§ **DATASET RECORDS**
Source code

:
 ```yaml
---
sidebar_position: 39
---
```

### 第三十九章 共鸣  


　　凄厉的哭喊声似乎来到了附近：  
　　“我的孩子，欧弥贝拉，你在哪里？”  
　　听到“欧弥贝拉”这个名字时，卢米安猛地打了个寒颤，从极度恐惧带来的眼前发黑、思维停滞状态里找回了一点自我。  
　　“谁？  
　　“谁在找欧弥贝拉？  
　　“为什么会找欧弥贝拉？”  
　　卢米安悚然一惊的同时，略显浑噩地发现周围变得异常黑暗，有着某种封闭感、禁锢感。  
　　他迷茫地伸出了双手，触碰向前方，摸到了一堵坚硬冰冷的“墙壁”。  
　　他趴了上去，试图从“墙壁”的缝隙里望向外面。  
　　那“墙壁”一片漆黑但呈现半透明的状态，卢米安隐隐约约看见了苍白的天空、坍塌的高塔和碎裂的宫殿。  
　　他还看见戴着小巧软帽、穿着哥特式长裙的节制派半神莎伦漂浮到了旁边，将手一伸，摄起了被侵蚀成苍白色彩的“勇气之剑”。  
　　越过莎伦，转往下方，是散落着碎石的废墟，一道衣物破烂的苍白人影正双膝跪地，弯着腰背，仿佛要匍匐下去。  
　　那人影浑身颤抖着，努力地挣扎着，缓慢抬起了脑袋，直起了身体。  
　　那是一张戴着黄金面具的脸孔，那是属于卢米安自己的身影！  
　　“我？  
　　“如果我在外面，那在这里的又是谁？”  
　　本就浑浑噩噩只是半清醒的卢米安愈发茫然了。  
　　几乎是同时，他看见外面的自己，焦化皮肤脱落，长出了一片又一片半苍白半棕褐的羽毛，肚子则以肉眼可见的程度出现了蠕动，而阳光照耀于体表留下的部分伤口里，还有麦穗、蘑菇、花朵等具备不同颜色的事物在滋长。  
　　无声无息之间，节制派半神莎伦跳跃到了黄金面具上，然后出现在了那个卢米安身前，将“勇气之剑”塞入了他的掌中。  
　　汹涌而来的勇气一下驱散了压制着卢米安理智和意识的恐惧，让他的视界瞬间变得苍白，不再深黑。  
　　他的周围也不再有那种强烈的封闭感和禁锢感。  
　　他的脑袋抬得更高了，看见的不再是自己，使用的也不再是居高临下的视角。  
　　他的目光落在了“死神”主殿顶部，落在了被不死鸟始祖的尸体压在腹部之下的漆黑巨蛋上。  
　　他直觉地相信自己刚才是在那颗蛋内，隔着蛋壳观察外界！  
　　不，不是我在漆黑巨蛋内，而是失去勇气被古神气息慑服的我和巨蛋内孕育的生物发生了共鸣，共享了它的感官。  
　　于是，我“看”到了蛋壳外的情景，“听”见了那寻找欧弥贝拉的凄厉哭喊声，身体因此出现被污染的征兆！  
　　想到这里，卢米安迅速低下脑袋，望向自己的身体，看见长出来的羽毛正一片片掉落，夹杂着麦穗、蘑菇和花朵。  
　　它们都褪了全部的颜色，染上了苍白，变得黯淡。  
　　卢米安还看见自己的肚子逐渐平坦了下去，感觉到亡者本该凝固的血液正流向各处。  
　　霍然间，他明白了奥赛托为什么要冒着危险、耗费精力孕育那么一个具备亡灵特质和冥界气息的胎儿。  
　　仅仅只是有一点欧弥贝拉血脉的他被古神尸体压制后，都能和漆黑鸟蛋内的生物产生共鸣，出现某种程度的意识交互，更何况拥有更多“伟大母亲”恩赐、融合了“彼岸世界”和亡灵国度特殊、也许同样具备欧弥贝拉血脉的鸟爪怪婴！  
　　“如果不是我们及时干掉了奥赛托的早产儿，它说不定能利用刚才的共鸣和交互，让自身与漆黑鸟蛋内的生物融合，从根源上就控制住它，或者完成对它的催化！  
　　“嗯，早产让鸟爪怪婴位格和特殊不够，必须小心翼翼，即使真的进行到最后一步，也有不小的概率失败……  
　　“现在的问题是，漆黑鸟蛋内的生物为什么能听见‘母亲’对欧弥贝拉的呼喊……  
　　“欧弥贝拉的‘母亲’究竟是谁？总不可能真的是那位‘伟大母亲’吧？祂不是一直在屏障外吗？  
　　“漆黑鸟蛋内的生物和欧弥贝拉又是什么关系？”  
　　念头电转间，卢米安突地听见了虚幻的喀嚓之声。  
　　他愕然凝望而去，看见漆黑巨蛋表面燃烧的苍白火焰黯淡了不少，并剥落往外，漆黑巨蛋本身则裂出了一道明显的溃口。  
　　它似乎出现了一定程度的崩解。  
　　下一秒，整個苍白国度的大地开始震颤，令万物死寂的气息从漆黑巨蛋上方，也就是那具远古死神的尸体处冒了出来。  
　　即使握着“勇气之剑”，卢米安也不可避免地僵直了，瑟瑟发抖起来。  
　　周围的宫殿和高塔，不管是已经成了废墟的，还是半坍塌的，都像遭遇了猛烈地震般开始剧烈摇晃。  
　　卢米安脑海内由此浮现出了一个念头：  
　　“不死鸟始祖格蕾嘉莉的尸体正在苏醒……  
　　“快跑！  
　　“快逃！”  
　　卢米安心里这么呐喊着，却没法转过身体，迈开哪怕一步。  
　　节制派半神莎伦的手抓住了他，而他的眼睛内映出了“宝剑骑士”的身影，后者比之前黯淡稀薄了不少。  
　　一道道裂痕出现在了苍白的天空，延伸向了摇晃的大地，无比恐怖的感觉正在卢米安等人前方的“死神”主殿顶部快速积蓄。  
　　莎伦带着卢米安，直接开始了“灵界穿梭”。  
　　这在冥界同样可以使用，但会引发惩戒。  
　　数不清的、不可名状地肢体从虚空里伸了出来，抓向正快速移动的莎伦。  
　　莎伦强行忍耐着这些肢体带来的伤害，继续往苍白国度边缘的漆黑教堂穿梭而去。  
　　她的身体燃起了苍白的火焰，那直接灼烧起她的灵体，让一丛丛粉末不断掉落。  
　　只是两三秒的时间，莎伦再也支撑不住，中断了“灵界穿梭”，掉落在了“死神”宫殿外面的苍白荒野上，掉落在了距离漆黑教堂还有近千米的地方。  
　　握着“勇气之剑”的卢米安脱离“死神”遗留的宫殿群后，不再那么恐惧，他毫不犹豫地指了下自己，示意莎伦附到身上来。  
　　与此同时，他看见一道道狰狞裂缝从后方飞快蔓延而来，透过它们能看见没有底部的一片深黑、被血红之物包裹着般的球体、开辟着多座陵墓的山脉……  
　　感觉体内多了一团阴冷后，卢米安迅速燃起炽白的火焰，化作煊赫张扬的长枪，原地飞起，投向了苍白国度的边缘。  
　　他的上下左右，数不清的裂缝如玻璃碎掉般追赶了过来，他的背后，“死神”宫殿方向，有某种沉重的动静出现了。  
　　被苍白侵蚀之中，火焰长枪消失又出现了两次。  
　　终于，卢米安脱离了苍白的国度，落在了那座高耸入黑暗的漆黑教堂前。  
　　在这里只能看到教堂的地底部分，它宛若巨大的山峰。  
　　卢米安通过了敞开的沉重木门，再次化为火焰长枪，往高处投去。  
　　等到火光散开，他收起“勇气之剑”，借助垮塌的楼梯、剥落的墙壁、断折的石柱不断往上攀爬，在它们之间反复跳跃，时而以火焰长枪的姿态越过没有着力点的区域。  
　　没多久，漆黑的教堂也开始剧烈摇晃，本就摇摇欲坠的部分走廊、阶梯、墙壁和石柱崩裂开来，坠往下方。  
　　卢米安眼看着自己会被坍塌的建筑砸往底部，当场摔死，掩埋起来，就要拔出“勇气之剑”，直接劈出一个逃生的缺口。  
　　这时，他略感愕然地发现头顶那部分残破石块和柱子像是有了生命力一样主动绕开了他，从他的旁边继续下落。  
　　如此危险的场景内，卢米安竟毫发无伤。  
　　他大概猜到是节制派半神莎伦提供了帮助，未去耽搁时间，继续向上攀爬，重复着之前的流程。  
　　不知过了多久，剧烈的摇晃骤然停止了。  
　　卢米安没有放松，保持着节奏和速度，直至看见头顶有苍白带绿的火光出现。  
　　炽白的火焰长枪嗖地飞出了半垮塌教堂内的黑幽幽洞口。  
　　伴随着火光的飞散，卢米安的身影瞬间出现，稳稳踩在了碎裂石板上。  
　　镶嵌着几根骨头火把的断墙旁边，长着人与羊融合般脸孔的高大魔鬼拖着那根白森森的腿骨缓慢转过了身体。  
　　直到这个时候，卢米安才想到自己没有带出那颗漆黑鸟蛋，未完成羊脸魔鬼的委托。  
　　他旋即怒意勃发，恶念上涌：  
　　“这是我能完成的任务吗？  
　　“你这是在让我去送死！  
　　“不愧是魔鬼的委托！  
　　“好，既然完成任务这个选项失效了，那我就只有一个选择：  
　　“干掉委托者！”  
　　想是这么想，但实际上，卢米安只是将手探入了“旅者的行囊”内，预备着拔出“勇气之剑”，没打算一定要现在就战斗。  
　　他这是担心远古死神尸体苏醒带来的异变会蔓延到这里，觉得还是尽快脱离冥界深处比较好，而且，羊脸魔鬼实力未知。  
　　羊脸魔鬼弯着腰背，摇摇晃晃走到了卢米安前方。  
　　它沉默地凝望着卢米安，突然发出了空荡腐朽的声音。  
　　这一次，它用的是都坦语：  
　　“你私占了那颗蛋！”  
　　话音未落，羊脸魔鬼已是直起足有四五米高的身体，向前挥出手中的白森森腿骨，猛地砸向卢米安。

§ **WHAT IS REQUIRED**
What is the number of lines in the entries above that contain the word "灵界穿梭"? Answer with that number only.

§ **PROBLEM SOLUTION**
2